[Snowball-discuss] Benchmarking (... On a lovely Sunday morning)

Allan Fields afieldsml@idirect.ca
Tue, 23 Apr 2002 12:47:31 -0400


On April 23, 2002 12:23 pm, Teodor Sigaev wrote:
> Hello.

Hi

> > Perl's features.  I'll also try to run it against the
> > Lingua::Stem::Snowball module recently submitted to this list, to see if
> > that isn't the best solution for speed in Perl.  I think it makes more
> > sense to interface, but it's not uncommon to have both an interface and
> > native implementation(s).

I haven't got to this yet.  Planning to do this soon before I submit the 
corrections to my script.  Unfortunately there is still one bug I'm working 
out.

> [...]
>
> > -- Lingua::Stem --
> > 1       : candidatus -> candidatu       24 wallclock secs (22.45 usr + 
> > 0.00 sys = 22.45 CPU) @ 2227.64/s (n=50000) -- Lingua::Stem --
> > ...
> > -- bench-lingua-stem.pl --
> > #!/usr/bin/perl
> > use Lingua::Stem qw(:all);
> > use Benchmark;
> >
> > my @word = grep chomp, <>;
> > my ($n,$pu,$ps) = (0,0,0); my $s = 10;
> > for (1..$s) {
> >   my $result;
> >   my $w = @word[rand(scalar(@word))];
> >   my $t = timeit(100000, sub { ($result) = @{stem($w)} } );
> >   print "$_\t: $w -> $result\t",timestr($t),"\n";
> >   $pu+=$t->[1]; $ps+=$t->[2]; $n+=$t->[5];
> > }
> > printf  "Average random cross-sectional stem rate for $s words: %5.2f Hz
> > (n=%d).\n", $n/($pu+$ps), $n;
>
> Is it script for Lingua::Stem::Snowball?
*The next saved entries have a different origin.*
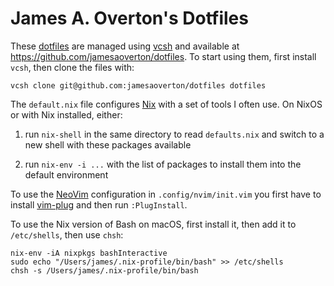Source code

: # James A. Overton's Dotfiles

These [dotfiles](http://dotfiles.github.io) are managed using [vcsh](https://github.com/RichiH/vcsh) and available at <https://github.com/jamesaoverton/dotfiles>. To start using them, first install `vcsh`, then clone the files with:

    vcsh clone git@github.com:jamesaoverton/dotfiles dotfiles

The `default.nix` file configures [Nix](https://nixos.org/nix/) with a set of tools I often use. On NixOS or with Nix installed, either:

1. run `nix-shell` in the same directory to read `defaults.nix` and switch to a new shell with these packages available

2. run `nix-env -i ...` with the list of packages to install them into the default environment

To use the [NeoVim](https://neovim.io) configuration in `.config/nvim/init.vim` you first have to install [vim-plug](https://github.com/junegunn/vim-plug) and then run `:PlugInstall`.

To use the Nix version of Bash on macOS, first install it, then add it to `/etc/shells`, then use `chsh`:

    nix-env -iA nixpkgs bashInteractive
    sudo echo "/Users/james/.nix-profile/bin/bash" >> /etc/shells
    chsh -s /Users/james/.nix-profile/bin/bash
If it is, what is function stem()?
> Lingua::Stem::Snowball isn't provide function stem(), stem is a method of
> object Lingua::Stem::Snowball. Function is named as snowball(). BTW, using
> function snowball() you must get significant performance degradation,
> because it construct Lingua::Stem::Snowball's object internally :). Instead
> let you use stem() method.

No, this is calling the 'Lingua::Stem' module with is different from 
Lingua::Stem::Snowball, this one doesn't interface with snowball at all, 
although it uses Porter 1 algorithm -- they share a similar branch in the 
CPAN tree, but are two different modules with Lingua::Stem being from Stem.pm 
and En.pm files and snowball being other files entirely.

The problem with Lingua::Stem as compared to other Stemmers is it uses some 
rather exotic sub calls to achieve the stemming rules.  Which bogs it down 
considerably.  This shouldn't be an issue with Lingua::Stem::Snowball as it 
directly interfaces the snowball generated C code.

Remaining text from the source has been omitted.